Immigration protesters shoulder to shoulder with loyalist killer
Posted by Jim on July 27, 2025
THE BELFAST TELEGRAPH:

Immigration protesters shoulder to shoulder with loyalist killer
Far-right activists accompanied Glen Kane to court hours before demonstration in Newtownabbey.
Glen Kane and his friends after his court appearance
John Toner
Today at 02:27
Far-right activists took part in an anti-immigration protest outside a Co Antrim hotel just hours after accompanying loyalist killer Glen Kane to court.
Among those involved in the demonstration at the Chimney Corner hotel in Newtownabbey was convicted armed robber Mark Sinclair, who goes by ‘Freedom Dad’ online, and conspiracy theorist Stephen Baker.
Kane, who was jailed for nine years for being part of a mob which kicked to death Catholic man Kieran Abram in 1992, posed for pictures with the group outside Laganside court complex in Belfast ahead of the protest.
Speaking in a short video circulated on social media, standing alongside masked men, he said: “That’s me up in court again today.
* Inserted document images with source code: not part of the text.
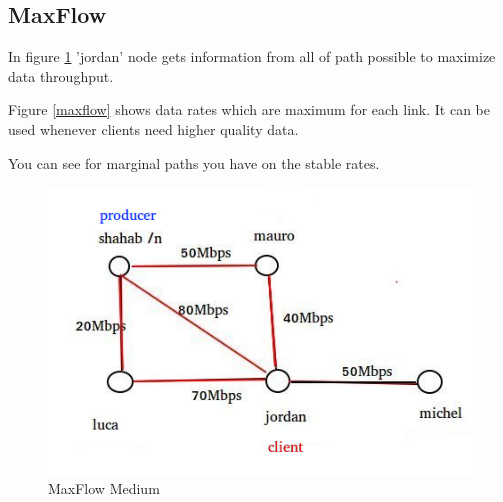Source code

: \subsection{MaxFlow}
In figure \ref{MaxFlow} 'jordan' node gets information from all of path possible to maximize data throughput.

Figure \ref{maxflow} shows data rates which are maximum for each link. It can be used whenever clients need higher quality data.

You can see for marginal paths you have on the stable rates.
\begin{figure}[H]

\begin{center}

\includegraphics[scale = 0.4]{Figures/MaxFlow.png}

\caption{MaxFlow Medium} \label{MaxFlow} 


\end{center}

\end{figure}

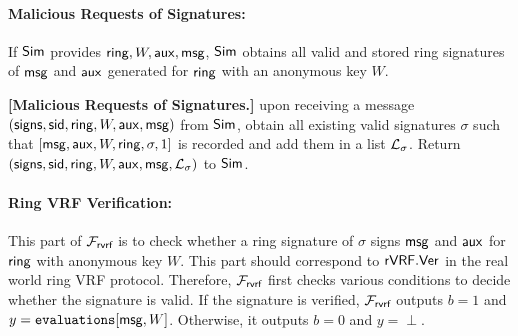 \paragraph{Malicious Requests of  Signatures:} If $ \mathsf{Sim} $ provides $ \mathsf{ring},W, \mathsf{aux}, \mathsf{msg}$, $ \mathsf{Sim} $  obtains all valid and stored ring signatures of $ \mathsf{msg} $ and $ \mathsf{aux} $ generated for $ \mathsf{ring} $ with an anonymous key $ W $.  

\begin{tcolorbox}[left=2pt,right=2pt]
	\textbf{[Malicious Requests of  Signatures.]} upon receiving a message $ (\mathsf{signs}, \textsf{sid}, \mathsf{ring}, W, \mathsf{aux},\mathsf{msg}) $ from $ \mathsf{Sim} $, obtain all existing valid signatures $ \sigma $ such that $ [\mathsf{msg}, \mathsf{aux},W,\mathsf{ring},\sigma, 1] $ is recorded and add them in a list $ {\mathcal{L}}_{\sigma} $. 	Return $ (\mathsf{signs}, \textsf{sid}, \mathsf{ring}, W,\mathsf{aux},\mathsf{msg}, {\mathcal{L}}_{\sigma})  $ to $ \mathsf{Sim} $.
\end{tcolorbox}


\paragraph{Ring VRF Verification:} This part of $ \mathcal{F}_{\textsf{rvrf}} $ is to check whether a ring signature of $ \sigma $ signs $ \mathsf{msg} $ and $ \mathsf{aux} $ for $ \mathsf{ring} $ with anonymous key $ W $. This part should correspond to $ {\mathsf{rVRF}}.{\mathsf{Ver}} $ in the real world ring VRF protocol. Therefore,
$ \mathcal{F}_{\textsf{rvrf}} $ first checks various conditions to decide whether the signature is valid. If the signature is verified, $ \mathcal{F}_{\textsf{rvrf}} $ outputs $ b = 1 $ and $ y = \texttt{evaluations}[\mathsf{msg}, W] $. Otherwise, it outputs $ b = 0 $ and $ y = \perp $. 


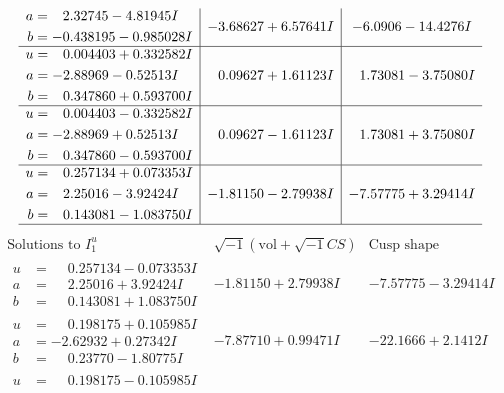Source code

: \documentclass[1p]{elsarticle_modified}
\theoremstyle{definition}
\newcommand{\I}{\sqrt{-1}}
\begin{document}
$$\begin{array}{c|c|c}
\begin{aligned}
a &= \phantom{-}2.32745 - 4.81945 I \\
b &= -0.438195 - 0.985028 I\end{aligned}
 & -3.68627 + 6.57641 I & -6.0906 - 14.4276 I \\ \hline\begin{aligned}
u &= \phantom{-}0.004403 + 0.332582 I \\
a &= -2.88969 - 0.52513 I \\
b &= \phantom{-}0.347860 + 0.593700 I\end{aligned}
 & \phantom{-}0.09627 + 1.61123 I & \phantom{-}1.73081 - 3.75080 I \\ \hline\begin{aligned}
u &= \phantom{-}0.004403 - 0.332582 I \\
a &= -2.88969 + 0.52513 I \\
b &= \phantom{-}0.347860 - 0.593700 I\end{aligned}
 & \phantom{-}0.09627 - 1.61123 I & \phantom{-}1.73081 + 3.75080 I \\ \hline\begin{aligned}
u &= \phantom{-}0.257134 + 0.073353 I \\
a &= \phantom{-}2.25016 - 3.92424 I \\
b &= \phantom{-}0.143081 - 1.083750 I\end{aligned}
 & -1.81150 - 2.79938 I & -7.57775 + 3.29414 I\\
 \hline 
 \end{array}$$\newpage$$\begin{array}{c|c|c}  
\text{Solutions to }I^u_{1}& \I (\text{vol} + \sqrt{-1}CS) & \text{Cusp shape}\\
 \hline 
\begin{aligned}
u &= \phantom{-}0.257134 - 0.073353 I \\
a &= \phantom{-}2.25016 + 3.92424 I \\
b &= \phantom{-}0.143081 + 1.083750 I\end{aligned}
 & -1.81150 + 2.79938 I & -7.57775 - 3.29414 I \\ \hline\begin{aligned}
u &= \phantom{-}0.198175 + 0.105985 I \\
a &= -2.62932 + 0.27342 I \\
b &= \phantom{-}0.23770 - 1.80775 I\end{aligned}
 & -7.87710 + 0.99471 I & -22.1666 + 2.1412 I \\ \hline\begin{aligned}
u &= \phantom{-}0.198175 - 0.105985 I \\

\end{aligned}
\end{array}$$
\end{document}
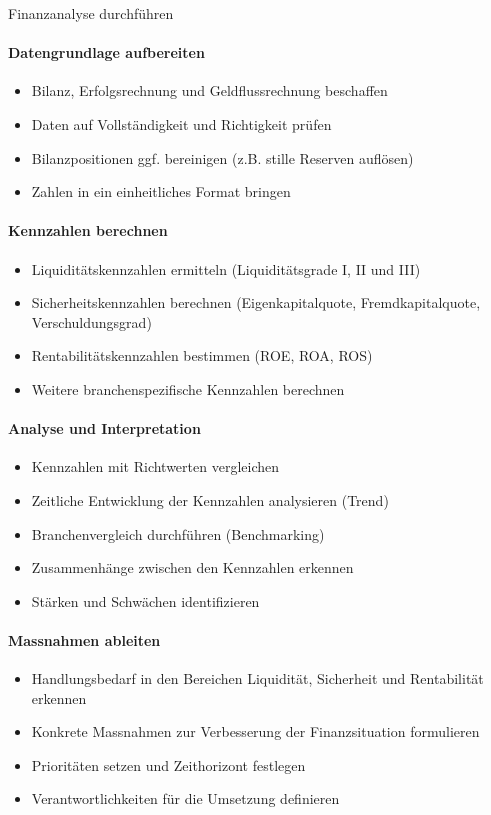\begin{KR}{Finanzanalyse durchführen}\\
\paragraph{Datengrundlage aufbereiten}
\begin{itemize}
    \item Bilanz, Erfolgsrechnung und Geldflussrechnung beschaffen
    \item Daten auf Vollständigkeit und Richtigkeit prüfen
    \item Bilanzpositionen ggf. bereinigen (z.B. stille Reserven auflösen)
    \item Zahlen in ein einheitliches Format bringen
\end{itemize}

\paragraph{Kennzahlen berechnen}
\begin{itemize}
    \item Liquiditätskennzahlen ermitteln (Liquiditätsgrade I, II und III)
    \item Sicherheitskennzahlen berechnen (Eigenkapitalquote, Fremdkapitalquote, Verschuldungsgrad)
    \item Rentabilitätskennzahlen bestimmen (ROE, ROA, ROS)
    \item Weitere branchenspezifische Kennzahlen berechnen
\end{itemize}

\paragraph{Analyse und Interpretation}
\begin{itemize}
    \item Kennzahlen mit Richtwerten vergleichen
    \item Zeitliche Entwicklung der Kennzahlen analysieren (Trend)
    \item Branchenvergleich durchführen (Benchmarking)
    \item Zusammenhänge zwischen den Kennzahlen erkennen
    \item Stärken und Schwächen identifizieren
\end{itemize}

\paragraph{Massnahmen ableiten}
\begin{itemize}
    \item Handlungsbedarf in den Bereichen Liquidität, Sicherheit und Rentabilität erkennen
    \item Konkrete Massnahmen zur Verbesserung der Finanzsituation formulieren
    \item Prioritäten setzen und Zeithorizont festlegen
    \item Verantwortlichkeiten für die Umsetzung definieren
\end{itemize}
\end{KR}

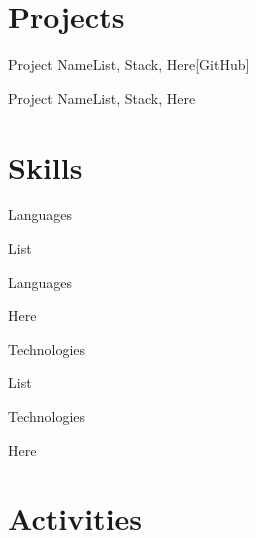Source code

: \documentclass[11pt]{resume}
\begin{document}
\section*{Projects}
\begin{project}{Project Name}{List, Stack, Here}[GitHub]{}
    \item \lipsum[1][10]
    \item \lipsum[1][11]
\end{project}

\begin{project}{Project Name}{List, Stack, Here}{}
    \item \lipsum[1][12]
    \item \lipsum[1][13]
\end{project}



\section*{Skills}
\begin{skills}{Languages}
    \item List
    \item Languages
    \item Here
\end{skills}

\begin{skills}{Technologies}
    \item List
    \item Technologies
    \item Here
\end{skills}



\section*{Activities}



\end{document}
There are ongoing enquiries into me and I’m back up on the 14th of August.”
Later that evening, Baker and Sinclair were prominent during the protest outside the Chimney Corner hotel in which several dozen people blocked the Antrim Road while waving placards and holding an anti-immigration banner.
Ex-UVF thug Mark Sinclair is the cousin of William Moore, a notorious murderer and member of the Shankill Butchers.
His pal Stephen Baker was a prominent anti-vaxxer and anti-lockdown protester during the Covid-19 pandemic and was convicted of breaching coronavirus regulations in 2021.
Baker, who is a gardener by trade, has now switched his attention to anti-immigration agitation.
Posting a video on a Facebook account called The Great Province-Wide Protest NI, he said: “Now folks I am calling for a protest at Chimney Corner, if yous want to keep them off your streets yous need to stand in front of their houses to stop them leaving.
“This is how we do it folks, we are quite within our right to go to this habitation of these dangerous men and petition against them being here. We want them gone and we want redress for our grievances.”
Earlier on Thursday, Glen Kane’s lawyer was warned that an argument to dismiss a charge of inciting racial hatred was “not likely to succeed”.
Kane, from Riga Street in Belfast, is on bail facing a charge of possessing material with intent to stir up racial hatred on August 10 last year.
With the case set to be heard in September, his defence team lodged an application for the case to be thrown out, citing an abuse of process.
However, District Judge Francis Rafferty told Kane’s solicitor: “For what it’s worth, from what information I have, (the abuse of process motion) is not likely to succeed.”
Kane’s lawyer Keith Gamble said the author of the written material had been interviewed by police and was likely to be prosecuted as well, adding: “It might seem strange.. we might want the author of the tract to come to court.”
Judge Rafferty adjourned the matter until September, saying: “It’s not for me to direct how the defence approach the case, but you may take your chance.”
The court previously heard police searched Kane’s home last August under a warrant and seized several items.
These included UVF badges, a Britain First key-tag, UVF and LVF flags, a UVF picture, a British National Party DVD, two Britain First hats, a UFF snood and about 100 copies of a publication.
The publication allegedly referenced the UK’s “immigration crisis”, but further details of its contents have not yet been aired in court.
Kane said during a recent YouTube interview: “I’m not far right, I’m not a racist.”
Some of the same far-right protesters involved in the Chimney Corner hotel demonstration also picketed a Coptic Christian church on Belfast’s Shankill Road last weekend.
Racist, anti-Islamic graffiti was daubed on the Berlin Street premises by thugs unaware Coptic Christians are not Muslims.